A parte final da luta começa quando Rama rouba um dos karambits do Assassino para si mesmo, e os dois estão empatados mais uma vez. No exato segundo em que ele pega a arma, ouvimos o 'Zimmer Horn' (aquela buzina grave que você ouve na maioria dos trailers de filmes de ação) soar alto, e a trilha sonora de repente chuta para a frente, misturando os baques, cortes e gritos em um cacofonia de ruído. E os acertos realmente começam a contar aqui - começando com pancadas na cabeça que deixam os dois lutadores meio concussados, e culminando em facas encontrando carne e causando sérios danos. Há até um momento fofo em que os karambits do par travam - um nobre cruzamento de espadas que acena para duelos antiquados - antes que um dos combatentes seja totalmente derrotado.

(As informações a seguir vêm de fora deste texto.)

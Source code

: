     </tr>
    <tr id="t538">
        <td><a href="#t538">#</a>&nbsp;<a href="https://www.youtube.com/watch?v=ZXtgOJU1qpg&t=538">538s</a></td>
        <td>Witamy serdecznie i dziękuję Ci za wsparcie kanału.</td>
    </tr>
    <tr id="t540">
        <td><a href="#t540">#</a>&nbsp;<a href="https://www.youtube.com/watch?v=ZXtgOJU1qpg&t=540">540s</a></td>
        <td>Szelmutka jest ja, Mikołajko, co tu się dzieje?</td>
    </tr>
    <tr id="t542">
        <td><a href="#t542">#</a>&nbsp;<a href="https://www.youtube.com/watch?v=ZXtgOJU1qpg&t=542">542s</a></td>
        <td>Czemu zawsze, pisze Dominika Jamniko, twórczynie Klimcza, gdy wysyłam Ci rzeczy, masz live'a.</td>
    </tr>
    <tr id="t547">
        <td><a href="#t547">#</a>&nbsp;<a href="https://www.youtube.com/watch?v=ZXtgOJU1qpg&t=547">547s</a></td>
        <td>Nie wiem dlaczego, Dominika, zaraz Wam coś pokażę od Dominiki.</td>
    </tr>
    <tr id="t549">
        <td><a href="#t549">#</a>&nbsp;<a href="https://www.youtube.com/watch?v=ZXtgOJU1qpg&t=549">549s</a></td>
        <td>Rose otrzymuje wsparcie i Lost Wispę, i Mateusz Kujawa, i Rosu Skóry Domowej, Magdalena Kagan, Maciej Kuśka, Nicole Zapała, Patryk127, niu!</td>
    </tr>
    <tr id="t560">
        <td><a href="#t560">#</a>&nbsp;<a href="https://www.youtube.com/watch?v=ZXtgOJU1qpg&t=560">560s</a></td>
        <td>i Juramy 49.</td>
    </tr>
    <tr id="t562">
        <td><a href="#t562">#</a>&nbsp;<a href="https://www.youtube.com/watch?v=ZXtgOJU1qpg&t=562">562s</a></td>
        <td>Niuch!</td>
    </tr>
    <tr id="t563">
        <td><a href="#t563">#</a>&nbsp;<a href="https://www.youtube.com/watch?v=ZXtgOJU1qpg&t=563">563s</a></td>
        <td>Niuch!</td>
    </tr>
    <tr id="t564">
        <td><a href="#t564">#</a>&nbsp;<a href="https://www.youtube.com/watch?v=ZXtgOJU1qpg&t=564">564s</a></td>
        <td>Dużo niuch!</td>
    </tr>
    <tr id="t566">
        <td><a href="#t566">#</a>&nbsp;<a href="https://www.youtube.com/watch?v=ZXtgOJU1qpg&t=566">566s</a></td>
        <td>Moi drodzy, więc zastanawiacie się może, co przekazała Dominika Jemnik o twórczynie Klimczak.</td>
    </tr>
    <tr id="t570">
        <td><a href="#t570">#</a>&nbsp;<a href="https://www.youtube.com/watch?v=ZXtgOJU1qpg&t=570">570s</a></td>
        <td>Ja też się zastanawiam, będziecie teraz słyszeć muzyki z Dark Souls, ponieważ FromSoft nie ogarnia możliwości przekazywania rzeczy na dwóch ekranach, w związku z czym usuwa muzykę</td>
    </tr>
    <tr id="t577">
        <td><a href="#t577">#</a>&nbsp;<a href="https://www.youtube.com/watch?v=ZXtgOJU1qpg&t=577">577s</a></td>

Quando Rama e o Assassino começam a arrancar pedaços um do outro no clímax, sempre me sinto genuinamente paralisado, incapaz de desviar o olhar. Os lutadores estão tão exaustos, eles tiraram tanto um do outro que eles entram em um ‘abraço de boxeador’ onde eles praticamente suportam o peso um do outro enquanto lutam por frações de segundo de descanso e desesperadamente convocam energia para o próximo ataque. Sentimos sua fadiga, seu terror de que a morte seja inevitável agora, e sentimos cada corte ainda mais profundo.

Rama vence, é claro, terminando a luta com um movimento tão selvagem quanto qualquer coisa que vimos até aquele momento no filme. E de repente acabou - sem morte prolongada, sem sangramento lento - quando o corpo sem vida do Assassino desaba contra Rama, que engasga para recuperar o fôlego ... junto com o espectador, que acabou de testemunhar a melhor cena de luta já filmada.